Source texts of formatted documents
┄┄┄┄┄┄

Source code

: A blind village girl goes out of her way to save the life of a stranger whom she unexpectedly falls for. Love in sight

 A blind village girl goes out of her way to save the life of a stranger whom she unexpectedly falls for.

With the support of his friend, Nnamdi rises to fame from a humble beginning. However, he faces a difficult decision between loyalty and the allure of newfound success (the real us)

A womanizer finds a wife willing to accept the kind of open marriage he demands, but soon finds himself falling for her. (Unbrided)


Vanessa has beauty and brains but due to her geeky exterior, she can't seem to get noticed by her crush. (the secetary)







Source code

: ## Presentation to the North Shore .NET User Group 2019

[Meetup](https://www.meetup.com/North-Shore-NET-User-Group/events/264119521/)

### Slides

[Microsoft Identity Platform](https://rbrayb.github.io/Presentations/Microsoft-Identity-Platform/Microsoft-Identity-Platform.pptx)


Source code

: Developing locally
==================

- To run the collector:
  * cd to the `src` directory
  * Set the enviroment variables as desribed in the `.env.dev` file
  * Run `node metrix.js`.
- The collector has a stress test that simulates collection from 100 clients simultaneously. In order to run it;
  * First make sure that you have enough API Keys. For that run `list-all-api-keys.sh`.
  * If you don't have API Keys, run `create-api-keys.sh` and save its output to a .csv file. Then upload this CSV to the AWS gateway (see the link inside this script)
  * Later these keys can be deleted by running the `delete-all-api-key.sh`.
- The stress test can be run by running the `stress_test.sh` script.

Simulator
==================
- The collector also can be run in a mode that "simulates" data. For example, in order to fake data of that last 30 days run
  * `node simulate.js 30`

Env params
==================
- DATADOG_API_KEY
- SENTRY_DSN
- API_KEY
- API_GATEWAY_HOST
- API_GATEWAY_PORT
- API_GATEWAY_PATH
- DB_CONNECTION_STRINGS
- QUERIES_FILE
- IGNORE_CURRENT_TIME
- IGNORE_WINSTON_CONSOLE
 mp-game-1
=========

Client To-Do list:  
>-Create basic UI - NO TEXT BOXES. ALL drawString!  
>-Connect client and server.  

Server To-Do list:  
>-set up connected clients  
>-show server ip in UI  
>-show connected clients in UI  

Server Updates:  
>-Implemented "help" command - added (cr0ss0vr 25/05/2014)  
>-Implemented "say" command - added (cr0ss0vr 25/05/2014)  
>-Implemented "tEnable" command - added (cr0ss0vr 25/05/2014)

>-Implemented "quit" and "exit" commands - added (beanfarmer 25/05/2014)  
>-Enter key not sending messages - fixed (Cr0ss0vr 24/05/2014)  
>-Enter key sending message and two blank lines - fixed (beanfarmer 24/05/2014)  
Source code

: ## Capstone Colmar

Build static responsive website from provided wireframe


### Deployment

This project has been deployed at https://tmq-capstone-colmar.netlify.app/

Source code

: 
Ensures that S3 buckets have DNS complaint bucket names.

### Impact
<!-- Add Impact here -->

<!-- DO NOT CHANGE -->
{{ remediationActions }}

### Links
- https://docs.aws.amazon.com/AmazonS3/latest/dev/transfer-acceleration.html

┄┄┄┄┄┄

Down to the last character, restate every record.

Solution for this exercise:
Source code

: A blind village girl goes out of her way to save the life of a stranger whom she unexpectedly falls for. Love in sight

 A blind village girl goes out of her way to save the life of a stranger whom she unexpectedly falls for.

With the support of his friend, Nnamdi rises to fame from a humble beginning. However, he faces a difficult decision between loyalty and the allure of newfound success (the real us)

A womanizer finds a wife willing to accept the kind of open marriage he demands, but soon finds himself falling for her. (Unbrided)


Vanessa has beauty and brains but due to her geeky exterior, she can't seem to get noticed by her crush. (the secetary)







Source code

: ## Presentation to the North Shore .NET User Group 2019

[Meetup](https://www.meetup.com/North-Shore-NET-User-Group/events/264119521/)

### Slides

[Microsoft Identity Platform](https://rbrayb.github.io/Presentations/Microsoft-Identity-Platform/Microsoft-Identity-Platform.pptx)


Source code

: Developing locally
==================

- To run the collector:
  * cd to the `src` directory
  * Set the enviroment variables as desribed in the `.env.dev` file
  * Run `node metrix.js`.
- The collector has a stress test that simulates collection from 100 clients simultaneously. In order to run it;
  * First make sure that you have enough API Keys. For that run `list-all-api-keys.sh`.
  * If you don't have API Keys, run `create-api-keys.sh` and save its output to a .csv file. Then upload this CSV to the AWS gateway (see the link inside this script)
  * Later these keys can be deleted by running the `delete-all-api-key.sh`.
- The stress test can be run by running the `stress_test.sh` script.

Simulator
==================
- The collector also can be run in a mode that "simulates" data. For example, in order to fake data of that last 30 days run
  * `node simulate.js 30`

Env params
==================
- DATADOG_API_KEY
- SENTRY_DSN
- API_KEY
- API_GATEWAY_HOST
- API_GATEWAY_PORT
- API_GATEWAY_PATH
- DB_CONNECTION_STRINGS
- QUERIES_FILE
- IGNORE_CURRENT_TIME
- IGNORE_WINSTON_CONSOLE
 mp-game-1
=========

Client To-Do list:  
>-Create basic UI - NO TEXT BOXES. ALL drawString!  
>-Connect client and server.  

Server To-Do list:  
>-set up connected clients  
>-show server ip in UI  
>-show connected clients in UI  

Server Updates:  
>-Implemented "help" command - added (cr0ss0vr 25/05/2014)  
>-Implemented "say" command - added (cr0ss0vr 25/05/2014)  
>-Implemented "tEnable" command - added (cr0ss0vr 25/05/2014)

>-Implemented "quit" and "exit" commands - added (beanfarmer 25/05/2014)  
>-Enter key not sending messages - fixed (Cr0ss0vr 24/05/2014)  
>-Enter key sending message and two blank lines - fixed (beanfarmer 24/05/2014)  
Source code

: ## Capstone Colmar

Build static responsive website from provided wireframe


### Deployment

This project has been deployed at https://tmq-capstone-colmar.netlify.app/

Source code

: 
Ensures that S3 buckets have DNS complaint bucket names.

### Impact
<!-- Add Impact here -->

<!-- DO NOT CHANGE -->
{{ remediationActions }}

### Links
- https://docs.aws.amazon.com/AmazonS3/latest/dev/transfer-acceleration.html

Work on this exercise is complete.